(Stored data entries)

<<<<

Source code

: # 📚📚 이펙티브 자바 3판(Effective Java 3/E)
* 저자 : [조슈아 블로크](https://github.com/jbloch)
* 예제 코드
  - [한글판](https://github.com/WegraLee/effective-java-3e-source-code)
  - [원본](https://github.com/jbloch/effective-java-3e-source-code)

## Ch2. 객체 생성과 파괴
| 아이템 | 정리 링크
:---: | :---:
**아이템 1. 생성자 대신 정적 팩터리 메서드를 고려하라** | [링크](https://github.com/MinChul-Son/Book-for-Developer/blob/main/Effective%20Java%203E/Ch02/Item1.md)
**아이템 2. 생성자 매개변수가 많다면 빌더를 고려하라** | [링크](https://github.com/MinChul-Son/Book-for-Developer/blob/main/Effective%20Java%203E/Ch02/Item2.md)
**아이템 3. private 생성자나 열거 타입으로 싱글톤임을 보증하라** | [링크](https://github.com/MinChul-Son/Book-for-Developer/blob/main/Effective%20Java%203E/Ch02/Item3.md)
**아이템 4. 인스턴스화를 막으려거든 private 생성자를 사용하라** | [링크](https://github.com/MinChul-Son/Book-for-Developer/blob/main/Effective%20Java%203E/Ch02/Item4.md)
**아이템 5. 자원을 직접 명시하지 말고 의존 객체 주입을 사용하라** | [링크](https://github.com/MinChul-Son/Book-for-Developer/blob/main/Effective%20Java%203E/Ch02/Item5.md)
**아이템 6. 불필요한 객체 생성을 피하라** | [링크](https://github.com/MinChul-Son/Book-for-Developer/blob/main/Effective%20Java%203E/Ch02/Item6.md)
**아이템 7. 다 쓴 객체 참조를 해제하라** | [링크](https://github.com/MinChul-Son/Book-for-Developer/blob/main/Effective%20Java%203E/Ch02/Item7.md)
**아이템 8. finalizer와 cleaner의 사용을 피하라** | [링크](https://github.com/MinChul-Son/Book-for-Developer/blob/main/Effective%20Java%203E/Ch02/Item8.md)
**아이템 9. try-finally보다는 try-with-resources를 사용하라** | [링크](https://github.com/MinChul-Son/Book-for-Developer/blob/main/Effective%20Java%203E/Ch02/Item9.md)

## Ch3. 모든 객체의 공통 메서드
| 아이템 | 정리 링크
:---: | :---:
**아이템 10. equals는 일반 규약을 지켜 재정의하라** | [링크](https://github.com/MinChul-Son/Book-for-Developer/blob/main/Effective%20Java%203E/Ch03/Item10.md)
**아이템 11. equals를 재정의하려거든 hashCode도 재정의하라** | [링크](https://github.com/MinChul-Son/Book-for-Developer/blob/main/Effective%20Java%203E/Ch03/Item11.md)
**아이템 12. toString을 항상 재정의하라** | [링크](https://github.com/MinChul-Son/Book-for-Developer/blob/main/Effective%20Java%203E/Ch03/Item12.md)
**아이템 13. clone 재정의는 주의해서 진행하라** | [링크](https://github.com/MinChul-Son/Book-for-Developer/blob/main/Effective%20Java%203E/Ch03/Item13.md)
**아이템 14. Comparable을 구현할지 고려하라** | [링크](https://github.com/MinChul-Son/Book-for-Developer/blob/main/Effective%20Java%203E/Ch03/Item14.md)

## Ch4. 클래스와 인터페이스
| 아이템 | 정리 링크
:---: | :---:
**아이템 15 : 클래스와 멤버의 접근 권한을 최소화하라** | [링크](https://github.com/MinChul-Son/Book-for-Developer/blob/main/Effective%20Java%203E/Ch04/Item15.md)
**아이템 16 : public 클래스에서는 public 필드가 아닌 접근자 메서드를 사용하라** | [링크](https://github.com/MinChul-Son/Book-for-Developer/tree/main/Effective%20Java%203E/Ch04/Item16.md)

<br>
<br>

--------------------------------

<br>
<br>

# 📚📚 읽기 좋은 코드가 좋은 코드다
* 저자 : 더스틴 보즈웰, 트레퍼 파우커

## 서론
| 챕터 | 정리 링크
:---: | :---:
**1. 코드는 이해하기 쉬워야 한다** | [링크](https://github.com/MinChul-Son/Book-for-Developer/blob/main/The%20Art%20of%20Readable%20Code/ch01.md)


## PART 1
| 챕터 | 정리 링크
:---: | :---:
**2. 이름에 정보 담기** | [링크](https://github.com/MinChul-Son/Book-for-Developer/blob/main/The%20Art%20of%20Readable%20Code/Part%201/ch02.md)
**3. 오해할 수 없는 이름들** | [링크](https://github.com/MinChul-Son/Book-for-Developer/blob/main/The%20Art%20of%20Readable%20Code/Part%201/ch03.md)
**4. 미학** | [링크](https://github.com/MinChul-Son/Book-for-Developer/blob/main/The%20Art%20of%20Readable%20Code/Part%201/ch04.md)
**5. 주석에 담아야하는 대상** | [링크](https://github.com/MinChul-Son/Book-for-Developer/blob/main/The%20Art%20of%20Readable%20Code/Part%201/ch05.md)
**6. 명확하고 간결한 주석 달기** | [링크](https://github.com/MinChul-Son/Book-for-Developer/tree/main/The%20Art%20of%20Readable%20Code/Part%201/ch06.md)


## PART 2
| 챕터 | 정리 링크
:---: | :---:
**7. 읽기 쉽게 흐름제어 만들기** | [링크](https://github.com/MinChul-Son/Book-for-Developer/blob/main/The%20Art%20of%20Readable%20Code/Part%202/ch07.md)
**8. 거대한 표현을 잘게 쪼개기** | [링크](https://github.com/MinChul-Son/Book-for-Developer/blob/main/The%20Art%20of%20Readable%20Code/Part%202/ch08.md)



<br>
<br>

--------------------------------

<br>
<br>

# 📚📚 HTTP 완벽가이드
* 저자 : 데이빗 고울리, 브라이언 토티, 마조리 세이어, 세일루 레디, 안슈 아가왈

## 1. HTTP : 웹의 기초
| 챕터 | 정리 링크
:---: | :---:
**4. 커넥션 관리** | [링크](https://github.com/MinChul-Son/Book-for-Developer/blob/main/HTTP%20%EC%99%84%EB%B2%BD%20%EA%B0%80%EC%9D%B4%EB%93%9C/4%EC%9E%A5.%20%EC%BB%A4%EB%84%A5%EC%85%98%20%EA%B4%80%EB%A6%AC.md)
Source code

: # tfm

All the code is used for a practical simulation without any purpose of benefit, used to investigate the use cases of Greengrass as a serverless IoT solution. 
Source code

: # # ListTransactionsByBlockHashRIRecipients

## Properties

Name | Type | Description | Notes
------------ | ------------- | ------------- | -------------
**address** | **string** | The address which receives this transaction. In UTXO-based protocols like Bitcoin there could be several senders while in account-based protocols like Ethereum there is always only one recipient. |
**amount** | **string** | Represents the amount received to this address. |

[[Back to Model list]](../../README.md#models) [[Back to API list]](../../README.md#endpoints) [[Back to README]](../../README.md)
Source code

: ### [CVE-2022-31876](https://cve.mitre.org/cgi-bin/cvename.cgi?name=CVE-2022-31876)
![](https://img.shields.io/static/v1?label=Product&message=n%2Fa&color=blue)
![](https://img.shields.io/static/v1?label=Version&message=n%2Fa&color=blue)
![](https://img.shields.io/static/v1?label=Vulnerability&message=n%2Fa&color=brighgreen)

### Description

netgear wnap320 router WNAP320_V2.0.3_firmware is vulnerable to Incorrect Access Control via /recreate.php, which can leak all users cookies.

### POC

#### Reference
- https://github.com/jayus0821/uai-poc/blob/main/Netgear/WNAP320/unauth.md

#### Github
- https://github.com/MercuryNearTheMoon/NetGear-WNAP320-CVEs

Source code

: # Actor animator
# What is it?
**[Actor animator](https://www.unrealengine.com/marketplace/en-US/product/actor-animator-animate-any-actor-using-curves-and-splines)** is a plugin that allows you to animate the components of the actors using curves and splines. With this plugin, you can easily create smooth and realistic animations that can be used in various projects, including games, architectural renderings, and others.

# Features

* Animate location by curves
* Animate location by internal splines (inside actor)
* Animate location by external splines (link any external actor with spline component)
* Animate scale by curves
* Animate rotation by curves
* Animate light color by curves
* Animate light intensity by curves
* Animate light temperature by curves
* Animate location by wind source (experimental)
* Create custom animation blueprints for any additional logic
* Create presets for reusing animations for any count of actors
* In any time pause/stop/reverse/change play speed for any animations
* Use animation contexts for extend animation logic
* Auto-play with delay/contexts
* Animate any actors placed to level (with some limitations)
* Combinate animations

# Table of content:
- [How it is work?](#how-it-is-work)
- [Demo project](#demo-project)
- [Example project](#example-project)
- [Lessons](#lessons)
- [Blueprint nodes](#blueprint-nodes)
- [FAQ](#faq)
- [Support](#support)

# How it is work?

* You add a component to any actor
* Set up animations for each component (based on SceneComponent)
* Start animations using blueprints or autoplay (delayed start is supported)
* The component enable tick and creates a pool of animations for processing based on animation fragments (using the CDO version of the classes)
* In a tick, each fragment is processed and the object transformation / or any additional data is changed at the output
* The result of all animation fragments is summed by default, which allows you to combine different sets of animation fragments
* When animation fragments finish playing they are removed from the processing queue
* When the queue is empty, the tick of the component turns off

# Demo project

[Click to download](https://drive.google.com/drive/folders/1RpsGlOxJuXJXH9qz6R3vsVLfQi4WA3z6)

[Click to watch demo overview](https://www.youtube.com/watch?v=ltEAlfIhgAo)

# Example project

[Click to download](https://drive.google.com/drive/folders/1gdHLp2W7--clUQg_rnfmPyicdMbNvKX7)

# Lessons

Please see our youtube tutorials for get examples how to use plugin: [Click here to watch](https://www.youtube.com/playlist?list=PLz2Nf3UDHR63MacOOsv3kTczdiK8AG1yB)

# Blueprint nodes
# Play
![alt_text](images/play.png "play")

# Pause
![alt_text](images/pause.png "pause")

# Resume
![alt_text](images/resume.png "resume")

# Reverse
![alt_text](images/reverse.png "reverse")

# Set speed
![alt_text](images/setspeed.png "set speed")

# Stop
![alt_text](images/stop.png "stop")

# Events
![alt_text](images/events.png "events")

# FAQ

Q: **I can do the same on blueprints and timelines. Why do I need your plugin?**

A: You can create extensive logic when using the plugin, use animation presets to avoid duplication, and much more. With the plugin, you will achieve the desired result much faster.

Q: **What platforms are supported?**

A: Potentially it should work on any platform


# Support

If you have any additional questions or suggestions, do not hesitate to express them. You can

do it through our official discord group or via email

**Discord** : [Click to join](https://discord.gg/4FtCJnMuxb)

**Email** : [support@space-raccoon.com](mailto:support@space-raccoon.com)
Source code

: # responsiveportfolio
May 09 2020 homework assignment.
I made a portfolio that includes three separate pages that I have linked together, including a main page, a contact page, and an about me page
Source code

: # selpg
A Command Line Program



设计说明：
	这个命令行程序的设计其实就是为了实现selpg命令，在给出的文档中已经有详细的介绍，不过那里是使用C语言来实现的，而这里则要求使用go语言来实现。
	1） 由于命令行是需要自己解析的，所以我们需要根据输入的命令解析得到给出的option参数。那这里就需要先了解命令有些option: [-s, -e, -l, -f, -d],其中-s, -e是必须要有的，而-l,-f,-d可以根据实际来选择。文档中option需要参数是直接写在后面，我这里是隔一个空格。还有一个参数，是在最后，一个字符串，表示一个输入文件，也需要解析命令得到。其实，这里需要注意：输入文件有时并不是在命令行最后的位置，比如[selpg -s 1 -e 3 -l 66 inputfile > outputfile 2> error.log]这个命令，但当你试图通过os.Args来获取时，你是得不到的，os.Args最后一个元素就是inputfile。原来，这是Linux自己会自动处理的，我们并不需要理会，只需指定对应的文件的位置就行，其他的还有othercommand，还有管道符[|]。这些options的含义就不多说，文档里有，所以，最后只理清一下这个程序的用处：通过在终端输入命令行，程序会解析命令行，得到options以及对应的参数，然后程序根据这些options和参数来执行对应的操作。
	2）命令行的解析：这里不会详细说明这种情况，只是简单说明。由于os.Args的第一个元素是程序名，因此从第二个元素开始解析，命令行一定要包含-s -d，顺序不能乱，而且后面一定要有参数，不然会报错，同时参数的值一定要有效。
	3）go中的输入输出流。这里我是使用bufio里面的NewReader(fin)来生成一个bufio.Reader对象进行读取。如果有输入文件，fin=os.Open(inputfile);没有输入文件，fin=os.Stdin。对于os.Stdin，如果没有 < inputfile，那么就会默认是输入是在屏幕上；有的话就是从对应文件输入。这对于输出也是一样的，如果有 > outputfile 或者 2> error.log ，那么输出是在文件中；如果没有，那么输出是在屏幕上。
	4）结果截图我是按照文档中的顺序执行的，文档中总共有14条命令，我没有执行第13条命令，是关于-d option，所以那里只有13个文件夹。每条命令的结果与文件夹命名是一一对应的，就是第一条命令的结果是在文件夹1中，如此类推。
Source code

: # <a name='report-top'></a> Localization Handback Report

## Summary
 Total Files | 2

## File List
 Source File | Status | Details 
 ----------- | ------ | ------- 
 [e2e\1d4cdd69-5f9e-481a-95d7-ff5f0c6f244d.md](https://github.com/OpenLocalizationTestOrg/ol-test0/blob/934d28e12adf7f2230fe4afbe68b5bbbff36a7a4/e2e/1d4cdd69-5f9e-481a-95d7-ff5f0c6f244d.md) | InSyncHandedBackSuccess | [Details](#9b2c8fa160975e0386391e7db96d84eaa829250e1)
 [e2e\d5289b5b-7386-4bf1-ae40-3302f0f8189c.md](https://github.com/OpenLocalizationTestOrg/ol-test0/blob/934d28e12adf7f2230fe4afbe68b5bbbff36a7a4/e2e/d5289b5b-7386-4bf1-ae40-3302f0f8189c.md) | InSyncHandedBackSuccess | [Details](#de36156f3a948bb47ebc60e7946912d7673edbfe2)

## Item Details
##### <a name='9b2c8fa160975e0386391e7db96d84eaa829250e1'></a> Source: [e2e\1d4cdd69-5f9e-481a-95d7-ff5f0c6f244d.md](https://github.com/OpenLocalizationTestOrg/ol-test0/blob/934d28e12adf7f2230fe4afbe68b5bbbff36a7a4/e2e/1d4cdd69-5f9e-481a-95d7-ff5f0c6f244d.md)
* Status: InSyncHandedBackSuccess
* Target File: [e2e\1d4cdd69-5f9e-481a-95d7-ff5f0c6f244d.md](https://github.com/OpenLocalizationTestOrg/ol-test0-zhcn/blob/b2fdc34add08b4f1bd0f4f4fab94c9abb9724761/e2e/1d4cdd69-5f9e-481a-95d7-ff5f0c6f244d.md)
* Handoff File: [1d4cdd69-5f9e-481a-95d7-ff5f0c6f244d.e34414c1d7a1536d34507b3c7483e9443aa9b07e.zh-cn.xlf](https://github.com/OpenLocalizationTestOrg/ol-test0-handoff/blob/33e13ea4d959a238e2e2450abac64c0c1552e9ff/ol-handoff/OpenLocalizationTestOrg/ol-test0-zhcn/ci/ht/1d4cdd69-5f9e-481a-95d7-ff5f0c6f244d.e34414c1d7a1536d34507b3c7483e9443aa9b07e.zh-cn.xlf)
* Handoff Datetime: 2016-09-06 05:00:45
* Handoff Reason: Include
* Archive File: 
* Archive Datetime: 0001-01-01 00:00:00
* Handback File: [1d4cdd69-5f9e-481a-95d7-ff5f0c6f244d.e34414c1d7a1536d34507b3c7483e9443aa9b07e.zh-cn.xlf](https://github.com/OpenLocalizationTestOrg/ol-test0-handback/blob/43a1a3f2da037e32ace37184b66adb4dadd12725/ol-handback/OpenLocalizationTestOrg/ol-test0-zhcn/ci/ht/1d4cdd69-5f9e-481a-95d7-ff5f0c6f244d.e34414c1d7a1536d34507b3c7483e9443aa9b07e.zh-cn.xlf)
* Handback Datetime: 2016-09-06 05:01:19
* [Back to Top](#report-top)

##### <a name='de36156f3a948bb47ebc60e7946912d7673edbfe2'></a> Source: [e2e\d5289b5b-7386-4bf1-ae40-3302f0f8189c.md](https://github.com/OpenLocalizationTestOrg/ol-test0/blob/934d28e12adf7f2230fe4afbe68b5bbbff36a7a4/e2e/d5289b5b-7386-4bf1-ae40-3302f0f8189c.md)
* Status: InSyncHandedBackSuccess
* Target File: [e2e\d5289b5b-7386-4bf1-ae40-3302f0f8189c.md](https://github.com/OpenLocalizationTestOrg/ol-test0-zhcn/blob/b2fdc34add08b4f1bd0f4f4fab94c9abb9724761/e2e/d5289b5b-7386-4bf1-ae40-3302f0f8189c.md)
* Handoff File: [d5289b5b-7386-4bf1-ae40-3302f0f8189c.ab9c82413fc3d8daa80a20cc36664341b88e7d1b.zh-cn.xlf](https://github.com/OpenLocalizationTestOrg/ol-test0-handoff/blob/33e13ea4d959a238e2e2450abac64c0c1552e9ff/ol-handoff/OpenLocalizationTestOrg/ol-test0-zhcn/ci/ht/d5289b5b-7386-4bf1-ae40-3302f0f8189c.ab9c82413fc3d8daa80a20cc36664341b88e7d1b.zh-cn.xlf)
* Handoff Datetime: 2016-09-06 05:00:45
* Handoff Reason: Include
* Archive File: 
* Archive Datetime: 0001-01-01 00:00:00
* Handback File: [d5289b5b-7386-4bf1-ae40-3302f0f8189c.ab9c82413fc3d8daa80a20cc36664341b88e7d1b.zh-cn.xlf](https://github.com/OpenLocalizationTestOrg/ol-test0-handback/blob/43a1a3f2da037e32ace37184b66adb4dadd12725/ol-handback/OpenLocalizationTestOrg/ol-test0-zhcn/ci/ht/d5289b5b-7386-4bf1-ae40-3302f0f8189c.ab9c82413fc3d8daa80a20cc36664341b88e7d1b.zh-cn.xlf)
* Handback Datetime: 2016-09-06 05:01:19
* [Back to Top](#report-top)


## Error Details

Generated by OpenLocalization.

>>>>

• **PROBLEM**
Collect every line from the records above that contains the word "message".

• **EXPECTED ANSWER**
![](https://img.shields.io/static/v1?label=Product&message=n%2Fa&color=blue)
![](https://img.shields.io/static/v1?label=Version&message=n%2Fa&color=blue)
![](https://img.shields.io/static/v1?label=Vulnerability&message=n%2Fa&color=brighgreen)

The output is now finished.